◆ **WHAT YOU HAVE TO DO**
Lines in the following data that contain the string "directly" are to be counted. Report only their number.

◆ **Saved entries**
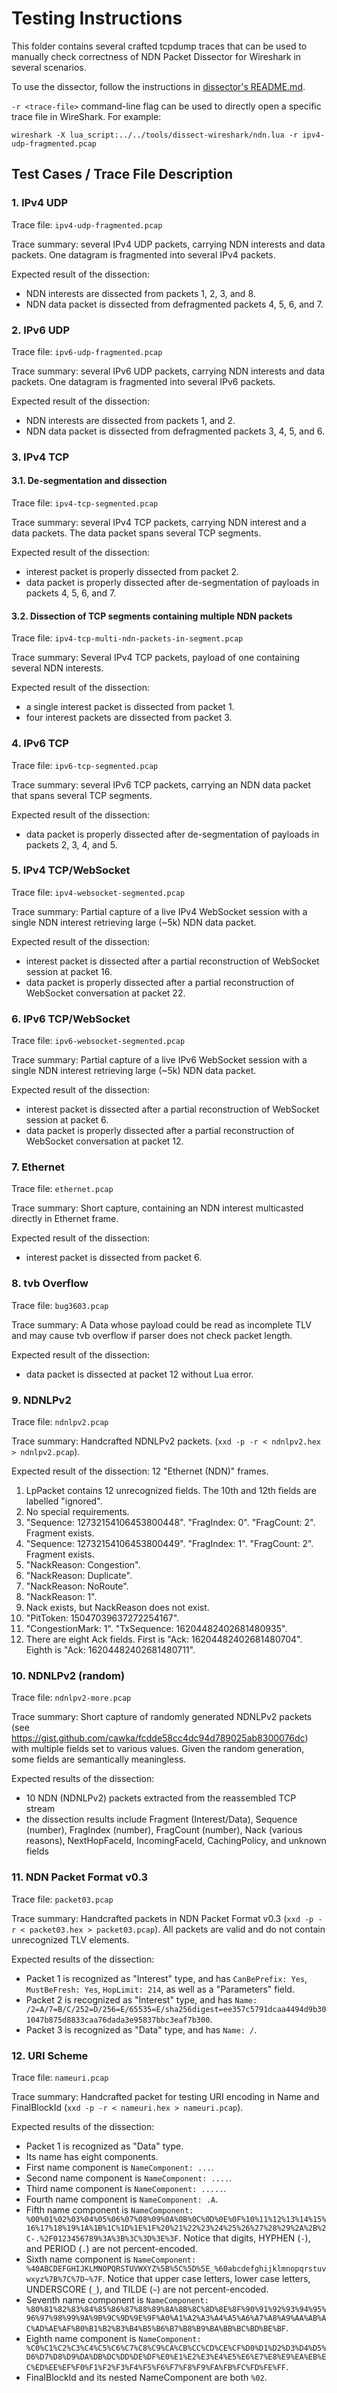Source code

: Testing Instructions
====================

This folder contains several crafted tcpdump traces that can be used to manually check
correctness of NDN Packet Dissector for Wireshark in several scenarios.

To use the dissector, follow the instructions in
[dissector's README.md](../../tools/dissect-wireshark/README.md).

`-r <trace-file>` command-line flag can be used to directly open a specific trace file in
WireShark.  For example:

    wireshark -X lua_script:../../tools/dissect-wireshark/ndn.lua -r ipv4-udp-fragmented.pcap

## Test Cases / Trace File Description

### 1. IPv4 UDP

Trace file: `ipv4-udp-fragmented.pcap`

Trace summary: several IPv4 UDP packets, carrying NDN interests and data packets. One
datagram is fragmented into several IPv4 packets.

Expected result of the dissection:

- NDN interests are dissected from packets 1, 2, 3, and 8.
- NDN data packet is dissected from defragmented packets 4, 5, 6, and 7.

### 2. IPv6 UDP

Trace file: `ipv6-udp-fragmented.pcap`

Trace summary: several IPv6 UDP packets, carrying NDN interests and data packets. One
datagram is fragmented into several IPv6 packets.

Expected result of the dissection:

- NDN interests are dissected from packets 1, and 2.
- NDN data packet is dissected from defragmented packets 3, 4, 5, and 6.

### 3. IPv4 TCP

#### 3.1. De-segmentation and dissection

  Trace file: `ipv4-tcp-segmented.pcap`

  Trace summary: several IPv4 TCP packets, carrying NDN interest and a data packets. The data
  packet spans several TCP segments.

  Expected result of the dissection:
  - interest packet is properly dissected from packet 2.
  - data packet is properly dissected after de-segmentation of payloads in packets 4, 5, 6, and 7.

#### 3.2. Dissection of TCP segments containing multiple NDN packets

  Trace file: `ipv4-tcp-multi-ndn-packets-in-segment.pcap`

  Trace summary: Several IPv4 TCP packets, payload of one containing several NDN interests.

  Expected result of the dissection:
  - a single interest packet is dissected from packet 1.
  - four interest packets are dissected from packet 3.

### 4. IPv6 TCP

Trace file: `ipv6-tcp-segmented.pcap`

Trace summary: several IPv6 TCP packets, carrying an NDN data packet that spans several
TCP segments.

Expected result of the dissection:
- data packet is properly dissected after de-segmentation of payloads in packets 2, 3, 4, and 5.

### 5. IPv4 TCP/WebSocket

Trace file: `ipv4-websocket-segmented.pcap`

Trace summary: Partial capture of a live IPv4 WebSocket session with a single NDN interest
retrieving large (~5k) NDN data packet.

Expected result of the dissection:
- interest packet is dissected after a partial reconstruction of WebSocket session at
  packet 16.
- data packet is properly dissected after a partial reconstruction of WebSocket
  conversation at packet 22.

### 6. IPv6 TCP/WebSocket

Trace file: `ipv6-websocket-segmented.pcap`

Trace summary: Partial capture of a live IPv6 WebSocket session with a single NDN interest
retrieving large (~5k) NDN data packet.

Expected result of the dissection:
- interest packet is dissected after a partial reconstruction of WebSocket session at
  packet 6.
- data packet is properly dissected after a partial reconstruction of WebSocket
  conversation at packet 12.

### 7. Ethernet

Trace file: `ethernet.pcap`

Trace summary: Short capture, containing an NDN interest multicasted directly in Ethernet frame.

Expected result of the dissection:
- interest packet is dissected from packet 6.

### 8. tvb Overflow

Trace file: `bug3603.pcap`

Trace summary: A Data whose payload could be read as incomplete TLV and may cause tvb overflow
if parser does not check packet length.

Expected result of the dissection:
- data packet is dissected at packet 12 without Lua error.

### 9. NDNLPv2

Trace file: `ndnlpv2.pcap`

Trace summary: Handcrafted NDNLPv2 packets.
(`xxd -p -r < ndnlpv2.hex > ndnlpv2.pcap`).

Expected result of the dissection: 12 "Ethernet (NDN)" frames.
1.  LpPacket contains 12 unrecognized fields. The 10th and 12th fields are labelled "ignored".
2.  No special requirements.
3.  "Sequence: 12732154106453800448". "FragIndex: 0". "FragCount: 2". Fragment exists.
4.  "Sequence: 12732154106453800449". "FragIndex: 1". "FragCount: 2". Fragment exists.
5.  "NackReason: Congestion".
6.  "NackReason: Duplicate".
7.  "NackReason: NoRoute".
8.  "NackReason: 1".
9.  Nack exists, but NackReason does not exist.
10. "PitToken: 15047039637272254167".
11. "CongestionMark: 1". "TxSequence: 16204482402681480935".
12. There are eight Ack fields. First is "Ack: 16204482402681480704". Eighth is "Ack: 16204482402681480711".

### 10. NDNLPv2 (random)

Trace file: `ndnlpv2-more.pcap`

Trace summary: Short capture of randomly generated NDNLPv2 packets (see
https://gist.github.com/cawka/fcdde58cc4dc94d789025ab8300076dc) with multiple fields set to various
values. Given the random generation, some fields are semantically meaningless.

Expected results of the dissection:
- 10 NDN (NDNLPv2) packets extracted from the reassembled TCP stream
- the dissection results include Fragment (Interest/Data), Sequence (number), FragIndex (number),
  FragCount (number), Nack (various reasons), NextHopFaceId, IncomingFaceId, CachingPolicy, and
  unknown fields

### 11. NDN Packet Format v0.3

Trace file: `packet03.pcap`

Trace summary: Handcrafted packets in NDN Packet Format v0.3
(`xxd -p -r < packet03.hex > packet03.pcap`).
All packets are valid and do not contain unrecognized TLV elements.

Expected results of the dissection:
- Packet 1 is recognized as "Interest" type, and has `CanBePrefix: Yes`, `MustBeFresh: Yes`,
  `HopLimit: 214`, as well as a "Parameters" field.
- Packet 2 is recognized as "Interest" type, and has `Name: /2=A/7=B/C/252=D/256=E/65535=E/sha256digest=ee357c5791dcaa4494d9b301047b875d8833caa76dada3e95837bbc3eaf7b300`.
- Packet 3 is recognized as "Data" type, and has `Name: /`.

### 12. URI Scheme

Trace file: `nameuri.pcap`

Trace summary: Handcrafted packet for testing URI encoding in Name and FinalBlockId
(`xxd -p -r < nameuri.hex > nameuri.pcap`).

Expected results of the dissection:
- Packet 1 is recognized as "Data" type.
- Its name has eight components.
- First name component is `NameComponent: ...`.
- Second name component is `NameComponent: ....`.
- Third name component is `NameComponent: .....`.
- Fourth name component is `NameComponent: .A`.
- Fifth name component is `NameComponent: %00%01%02%03%04%05%06%07%08%09%0A%0B%0C%0D%0E%0F%10%11%12%13%14%15%16%17%18%19%1A%1B%1C%1D%1E%1F%20%21%22%23%24%25%26%27%28%29%2A%2B%2C-.%2F0123456789%3A%3B%3C%3D%3E%3F`.
  Notice that digits, HYPHEN (`-`), and PERIOD (`.`) are not percent-encoded.
- Sixth name component is `NameComponent: %40ABCDEFGHIJKLMNOPQRSTUVWXYZ%5B%5C%5D%5E_%60abcdefghijklmnopqrstuvwxyz%7B%7C%7D~%7F`.
  Notice that upper case letters, lower case letters, UNDERSCORE (`_`), and TILDE (`~`) are not percent-encoded.
- Seventh name component is `NameComponent: %80%81%82%83%84%85%86%87%88%89%8A%8B%8C%8D%8E%8F%90%91%92%93%94%95%96%97%98%99%9A%9B%9C%9D%9E%9F%A0%A1%A2%A3%A4%A5%A6%A7%A8%A9%AA%AB%AC%AD%AE%AF%B0%B1%B2%B3%B4%B5%B6%B7%B8%B9%BA%BB%BC%BD%BE%BF`.
- Eighth name component is `NameComponent: %C0%C1%C2%C3%C4%C5%C6%C7%C8%C9%CA%CB%CC%CD%CE%CF%D0%D1%D2%D3%D4%D5%D6%D7%D8%D9%DA%DB%DC%DD%DE%DF%E0%E1%E2%E3%E4%E5%E6%E7%E8%E9%EA%EB%EC%ED%EE%EF%F0%F1%F2%F3%F4%F5%F6%F7%F8%F9%FA%FB%FC%FD%FE%FF`.
- FinalBlockId and its nested NameComponent are both `%02`.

◆ **RESPONSE**
2